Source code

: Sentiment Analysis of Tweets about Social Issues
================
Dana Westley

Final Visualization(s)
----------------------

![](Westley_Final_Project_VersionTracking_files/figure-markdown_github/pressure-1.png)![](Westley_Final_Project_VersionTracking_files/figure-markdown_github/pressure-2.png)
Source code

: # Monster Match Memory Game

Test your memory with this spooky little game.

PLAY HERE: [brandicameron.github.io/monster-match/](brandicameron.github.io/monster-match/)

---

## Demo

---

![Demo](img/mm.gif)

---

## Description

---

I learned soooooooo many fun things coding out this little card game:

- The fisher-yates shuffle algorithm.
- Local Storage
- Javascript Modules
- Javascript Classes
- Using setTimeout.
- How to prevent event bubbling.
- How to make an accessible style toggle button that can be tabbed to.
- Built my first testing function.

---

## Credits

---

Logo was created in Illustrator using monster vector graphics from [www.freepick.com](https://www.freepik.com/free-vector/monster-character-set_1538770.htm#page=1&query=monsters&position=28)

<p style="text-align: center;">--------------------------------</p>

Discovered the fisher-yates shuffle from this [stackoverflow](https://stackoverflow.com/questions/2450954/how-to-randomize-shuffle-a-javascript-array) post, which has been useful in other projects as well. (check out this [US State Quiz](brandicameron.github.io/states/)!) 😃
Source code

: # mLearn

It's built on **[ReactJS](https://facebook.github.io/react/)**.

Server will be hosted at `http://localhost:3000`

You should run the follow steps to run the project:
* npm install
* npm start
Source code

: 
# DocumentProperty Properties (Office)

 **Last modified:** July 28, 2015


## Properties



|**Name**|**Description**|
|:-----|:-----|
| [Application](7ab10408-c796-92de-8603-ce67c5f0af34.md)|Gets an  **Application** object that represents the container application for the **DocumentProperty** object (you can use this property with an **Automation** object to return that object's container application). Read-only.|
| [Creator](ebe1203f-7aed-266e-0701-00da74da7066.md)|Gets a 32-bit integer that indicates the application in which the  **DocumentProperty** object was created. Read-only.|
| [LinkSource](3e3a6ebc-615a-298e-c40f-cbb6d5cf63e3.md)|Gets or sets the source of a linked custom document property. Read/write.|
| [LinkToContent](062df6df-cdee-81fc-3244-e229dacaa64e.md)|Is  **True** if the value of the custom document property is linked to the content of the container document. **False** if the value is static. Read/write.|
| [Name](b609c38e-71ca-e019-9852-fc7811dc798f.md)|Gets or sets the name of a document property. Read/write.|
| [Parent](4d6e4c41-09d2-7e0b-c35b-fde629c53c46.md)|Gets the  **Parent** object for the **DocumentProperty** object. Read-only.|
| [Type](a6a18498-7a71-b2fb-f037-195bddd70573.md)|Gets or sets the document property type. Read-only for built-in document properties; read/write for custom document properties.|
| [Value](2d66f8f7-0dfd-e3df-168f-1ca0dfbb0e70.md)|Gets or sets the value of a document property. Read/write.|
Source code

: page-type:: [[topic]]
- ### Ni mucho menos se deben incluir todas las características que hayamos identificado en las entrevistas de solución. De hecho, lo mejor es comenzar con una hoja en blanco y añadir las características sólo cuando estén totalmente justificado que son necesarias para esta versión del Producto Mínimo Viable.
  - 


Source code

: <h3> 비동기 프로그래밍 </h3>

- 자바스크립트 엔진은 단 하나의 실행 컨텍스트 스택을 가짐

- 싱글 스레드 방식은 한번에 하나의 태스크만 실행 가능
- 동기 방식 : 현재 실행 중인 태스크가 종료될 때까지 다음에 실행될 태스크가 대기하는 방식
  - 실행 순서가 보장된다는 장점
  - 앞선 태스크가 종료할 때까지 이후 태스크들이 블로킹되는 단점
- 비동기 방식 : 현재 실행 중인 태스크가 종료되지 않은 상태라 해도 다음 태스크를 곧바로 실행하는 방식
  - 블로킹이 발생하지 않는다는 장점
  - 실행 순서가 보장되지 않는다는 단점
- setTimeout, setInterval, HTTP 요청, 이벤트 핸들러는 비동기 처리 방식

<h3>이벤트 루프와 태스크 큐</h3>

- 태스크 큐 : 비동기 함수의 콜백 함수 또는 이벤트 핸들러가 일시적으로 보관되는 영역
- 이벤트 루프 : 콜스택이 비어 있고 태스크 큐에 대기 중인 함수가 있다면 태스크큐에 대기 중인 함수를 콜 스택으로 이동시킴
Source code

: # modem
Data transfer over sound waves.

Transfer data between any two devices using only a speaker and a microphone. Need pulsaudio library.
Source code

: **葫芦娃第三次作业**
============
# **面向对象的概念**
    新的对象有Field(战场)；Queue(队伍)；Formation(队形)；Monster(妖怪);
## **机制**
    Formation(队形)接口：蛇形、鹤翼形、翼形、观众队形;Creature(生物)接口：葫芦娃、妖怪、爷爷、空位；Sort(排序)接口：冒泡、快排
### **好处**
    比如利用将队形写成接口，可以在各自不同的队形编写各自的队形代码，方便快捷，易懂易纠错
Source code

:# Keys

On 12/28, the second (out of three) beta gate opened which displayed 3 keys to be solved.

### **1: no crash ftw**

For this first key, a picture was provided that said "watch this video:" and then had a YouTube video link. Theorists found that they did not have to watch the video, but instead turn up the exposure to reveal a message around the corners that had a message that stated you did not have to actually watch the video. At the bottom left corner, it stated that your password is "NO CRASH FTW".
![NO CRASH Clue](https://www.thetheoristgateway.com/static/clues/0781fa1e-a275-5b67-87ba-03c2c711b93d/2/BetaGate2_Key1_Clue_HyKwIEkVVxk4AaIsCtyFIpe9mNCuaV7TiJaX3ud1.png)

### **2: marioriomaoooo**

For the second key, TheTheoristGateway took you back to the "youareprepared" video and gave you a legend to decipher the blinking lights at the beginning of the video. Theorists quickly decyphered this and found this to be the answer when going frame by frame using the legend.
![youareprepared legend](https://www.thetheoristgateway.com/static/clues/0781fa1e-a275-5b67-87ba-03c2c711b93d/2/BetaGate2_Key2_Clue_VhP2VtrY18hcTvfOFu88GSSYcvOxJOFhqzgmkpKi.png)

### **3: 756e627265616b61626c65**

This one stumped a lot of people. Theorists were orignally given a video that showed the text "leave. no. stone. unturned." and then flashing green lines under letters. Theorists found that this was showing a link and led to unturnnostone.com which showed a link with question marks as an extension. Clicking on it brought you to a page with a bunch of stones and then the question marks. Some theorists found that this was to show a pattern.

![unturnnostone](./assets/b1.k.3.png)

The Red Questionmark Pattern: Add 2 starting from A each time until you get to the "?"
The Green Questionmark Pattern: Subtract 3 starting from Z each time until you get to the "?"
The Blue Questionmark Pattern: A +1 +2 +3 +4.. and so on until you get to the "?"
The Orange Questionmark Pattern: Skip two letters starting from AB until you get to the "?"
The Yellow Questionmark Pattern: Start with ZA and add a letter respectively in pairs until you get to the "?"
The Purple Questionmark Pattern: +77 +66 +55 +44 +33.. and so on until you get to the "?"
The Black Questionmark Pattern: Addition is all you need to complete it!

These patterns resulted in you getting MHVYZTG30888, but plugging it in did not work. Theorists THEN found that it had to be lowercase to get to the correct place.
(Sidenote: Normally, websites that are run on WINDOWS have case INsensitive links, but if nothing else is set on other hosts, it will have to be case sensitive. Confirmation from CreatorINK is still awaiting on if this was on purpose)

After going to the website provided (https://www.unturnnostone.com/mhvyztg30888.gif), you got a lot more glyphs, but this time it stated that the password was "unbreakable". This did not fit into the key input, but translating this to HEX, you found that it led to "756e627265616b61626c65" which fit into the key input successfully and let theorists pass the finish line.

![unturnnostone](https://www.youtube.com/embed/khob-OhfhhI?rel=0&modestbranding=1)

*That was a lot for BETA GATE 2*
________
● **PROBLEM REQUIREMENTS**:
Return the span of lines in the data above that opens at the line with "Test your memory" and closes at the line with "Logo was created", exactly, ends included, nothing else.

● **WRITTEN RESPONSE**:
Test your memory with this spooky little game.

PLAY HERE: [brandicameron.github.io/monster-match/](brandicameron.github.io/monster-match/)

---

## Demo

---

![Demo](img/mm.gif)

---

## Description

---

I learned soooooooo many fun things coding out this little card game:

- The fisher-yates shuffle algorithm.
- Local Storage
- Javascript Modules
- Javascript Classes
- Using setTimeout.
- How to prevent event bubbling.
- How to make an accessible style toggle button that can be tabbed to.
- Built my first testing function.

---

## Credits

---

Logo was created in Illustrator using monster vector graphics from [www.freepick.com](https://www.freepik.com/free-vector/monster-character-set_1538770.htm#page=1&query=monsters&position=28)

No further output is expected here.